Ho letto la stroncatura, anzi l’invettiva, che Christian Raimo rivolge al film di Pietro Castellitto, Enea, e ne prendo spunto. Raimo esprime la “rabbia di classe” che si ha contro una famiglia ricca e potente, radicata nel cinema. Sicuramente è vero che si vorrebbe che tanti altri talenti potessero godere degli stessi mezzi e delle stesse facilitazioni. Ma c’è un ma, oltre al ricordo del fatto che a Raimo proprio non era piaciuto Liquorice Pizza. Discorsi politici, anticapitalisti e antilobbisti sono in generale legittimi, ma penso che sia necessario saper distinguere tra questi e i discorsi estetici, per onestà intellettuale. Fin qui, insomma, per dire che secondo me il film c’è, e con un portato di profondità e originalità che non mi aspettavo.
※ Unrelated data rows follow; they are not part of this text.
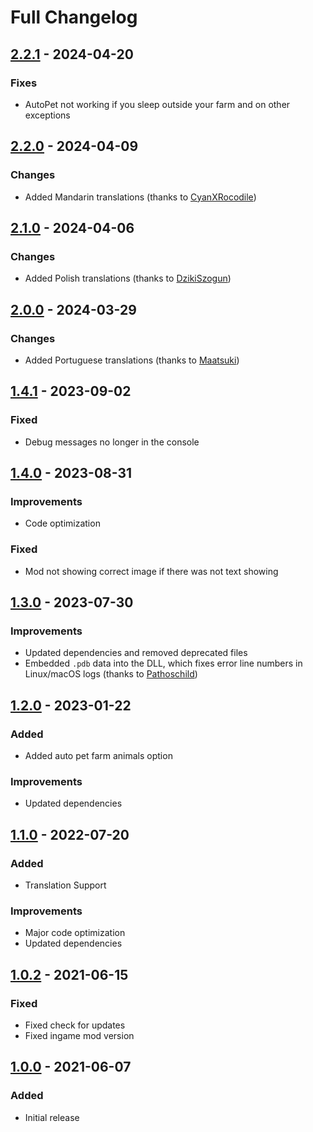 # Full Changelog

## [2.2.1] - 2024-04-20

### Fixes

- AutoPet not working if you sleep outside your farm and on other exceptions

## [2.2.0] - 2024-04-09

### Changes

- Added Mandarin translations (thanks to [CyanXRocodile](https://github.com/CyanXRocodile))

## [2.1.0] - 2024-04-06

### Changes

- Added Polish translations (thanks to [DzikiSzogun](https://github.com/DzikiSzogun))


## [2.0.0] - 2024-03-29

### Changes

- Added Portuguese translations (thanks to [Maatsuki](https://www.nexusmods.com/stardewvalley/users/59340891))


## [1.4.1] - 2023-09-02

### Fixed

- Debug messages no longer in the console

## [1.4.0] - 2023-08-31

### Improvements

- Code optimization

### Fixed

- Mod not showing correct image if there was not text showing

## [1.3.0] - 2023-07-30

### Improvements

- Updated dependencies and removed deprecated files
- Embedded `.pdb` data into the DLL, which fixes error line numbers in Linux/macOS logs (thanks to [Pathoschild](https://github.com/Pathoschild))

## [1.2.0] - 2023-01-22

### Added

- Added auto pet farm animals option

### Improvements

- Updated dependencies

## [1.1.0] - 2022-07-20

### Added

- Translation Support

### Improvements

- Major code optimization
- Updated dependencies

## [1.0.2] - 2021-06-15

### Fixed

- Fixed check for updates
- Fixed ingame mod version

## [1.0.0] - 2021-06-07

### Added

- Initial release

[Unreleased]: https://github.com/thespbgamer/LovedLabelsRedux/compare/v2.2.1...HEAD
[2.2.1]: https://github.com/thespbgamer/LovedLabelsRedux/releases/tag/2.2.1
[2.2.0]: https://github.com/thespbgamer/LovedLabelsRedux/releases/tag/2.2.0
[2.1.0]: https://github.com/thespbgamer/LovedLabelsRedux/releases/tag/2.1.0
[2.0.0]: https://github.com/thespbgamer/LovedLabelsRedux/releases/tag/2.0.0
[1.4.1]: https://github.com/thespbgamer/LovedLabelsRedux/releases/tag/1.4.1
[1.4.0]: https://github.com/thespbgamer/LovedLabelsRedux/releases/tag/1.4.0
[1.3.0]: https://github.com/thespbgamer/LovedLabelsRedux/releases/tag/1.3.0
[1.2.0]: https://github.com/thespbgamer/LovedLabelsRedux/releases/tag/1.2.0
[1.1.0]: https://github.com/thespbgamer/LovedLabelsRedux/releases/tag/1.1.0
[1.0.2]: https://github.com/thespbgamer/LovedLabelsRedux/releases/tag/1.0.2
[1.0.0]: https://github.com/thespbgamer/LovedLabelsRedux/releases/tag/1.0.0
Dirò le cose che personalmente mi sono piaciute (meno importanti quelle, in minoranza, che mi sono piaciute meno):
1. Non è un film narrativo, ovvero non c’è una trama, uno svolgimento, se non caricaturalmente e indirettamente. Questo crea una grande distanza dal linguaggio pervasivo delle serie e del cinema di genere e spinge verso il cinema d’autore. E’ un affresco su una precisa Roma, che ha il merito di partire e radicarsi nella famiglia, in un cortocircuito vizioso società-famiglia.
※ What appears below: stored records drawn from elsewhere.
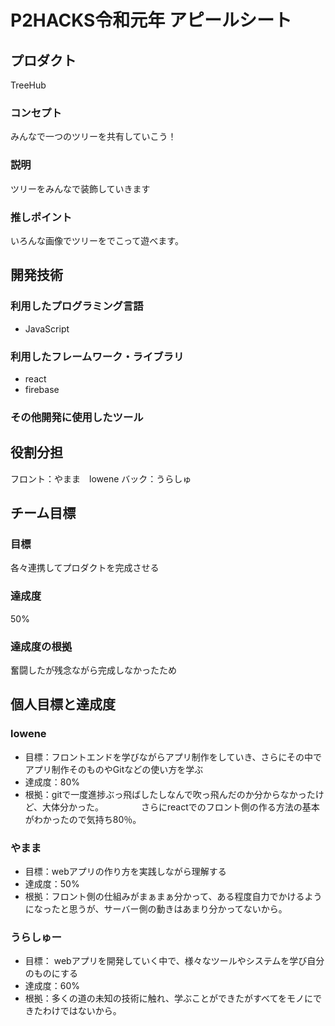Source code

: # P2HACKS令和元年 アピールシート

## プロダクト
TreeHub
### コンセプト
みんなで一つのツリーを共有していこう！

### 説明
ツリーをみんなで装飾していきます

### 推しポイント
いろんな画像でツリーをでこって遊べます。

## 開発技術

### 利用したプログラミング言語
- JavaScript

### 利用したフレームワーク・ライブラリ
- react
- firebase 

### その他開発に使用したツール


## 役割分担
フロント：やまま　lowene
バック：うらしゅ
## チーム目標

### 目標
各々連携してプロダクトを完成させる

### 達成度
50%

### 達成度の根拠
奮闘したが残念ながら完成しなかったため

## 個人目標と達成度

### lowene
- 目標：フロントエンドを学びながらアプリ制作をしていき、さらにその中でアプリ制作そのものやGitなどの使い方を学ぶ
- 達成度：80%
- 根拠：gitで一度進捗ぶっ飛ばしたしなんで吹っ飛んだのか分からなかったけど、大体分かった。
　　　　さらにreactでのフロント側の作る方法の基本がわかったので気持ち80％。

### やまま
- 目標：webアプリの作り方を実践しながら理解する
- 達成度：50%
- 根拠：フロント側の仕組みがまぁまぁ分かって、ある程度自力でかけるようになったと思うが、サーバー側の動きはあまり分かってないから。

### うらしゅー
- 目標： webアプリを開発していく中で、様々なツールやシステムを学び自分のものにする
- 達成度：60%
- 根拠：多くの道の未知の技術に触れ、学ぶことができたがすべてをモノにできたわけではないから。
2. La comunicazione tra i personaggi è in massima parte non verbale. Questo vuol dire, insieme al punto 1, che il linguaggio cinematografico parla al posto delle parole, salvando il film dal rischio di banalizzazione.
3. In primo piano ci sono costantemente le sensazioni dei personaggi e le loro relazioni profonde, e mi sembrano davvero originali la relazione omosessuale impossibile tra Enea e Valentino e quella tra Enea-dominante e fratello minore (vero)-dominato;
4. Il film ha una sua cifra precisa, molto particolare, originale, spericolata, che è senz’altro un grandissimo pregio. Una cifra che si può anche rifiutare ma che non si dovrebbe negare. Una cifra che potrebbe rischiare costantemente il ridicolo e che invece riesce a evitarlo sempre, anche nei tratti più portati all’eccesso.
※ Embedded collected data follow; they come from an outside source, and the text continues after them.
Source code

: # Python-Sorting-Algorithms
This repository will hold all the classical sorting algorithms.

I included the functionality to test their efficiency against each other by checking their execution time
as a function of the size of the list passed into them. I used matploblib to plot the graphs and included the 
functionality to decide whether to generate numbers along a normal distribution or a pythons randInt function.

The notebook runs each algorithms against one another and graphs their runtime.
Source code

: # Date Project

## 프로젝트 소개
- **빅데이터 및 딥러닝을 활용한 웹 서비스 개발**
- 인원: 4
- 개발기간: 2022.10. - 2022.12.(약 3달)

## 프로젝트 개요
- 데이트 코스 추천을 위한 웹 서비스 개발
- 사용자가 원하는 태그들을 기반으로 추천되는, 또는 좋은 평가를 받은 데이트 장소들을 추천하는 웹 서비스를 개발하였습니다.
5. E’ scritto bene, girato bene e interpretato bene.
6. Pietro Castellitto sa essere inquietante.
7. L’arte sottile di Andrea Cavalletto ai costumi si sente.
8. Mi sembra un film pessimista, finalmente senza speranza, capace di un ribaltamento radicale rispetto al mito di fondazione di Roma che sa richiamare nel titolo. Un film non moralista.
9. Il fatto che il lieto fine non ci può essere, ma se ci fosse sarebbe quello del recupero, molto difficile, utopico, delle relazioni familiari.
10. Per tornare a Raimo, lui è sicuramente un combattente, ma il piano politico e quello estetico sono due cose diverse. Non si può fare un discorso politico attaccando qualcuno, anche un po’ ciecamente, sul piano estetico. I due piani sono anche legati, certo. E Castellitto fa un esame sostanziale della borghesia, dall’interno, non aggressivo e non moralistico, cosa più rara e difficile.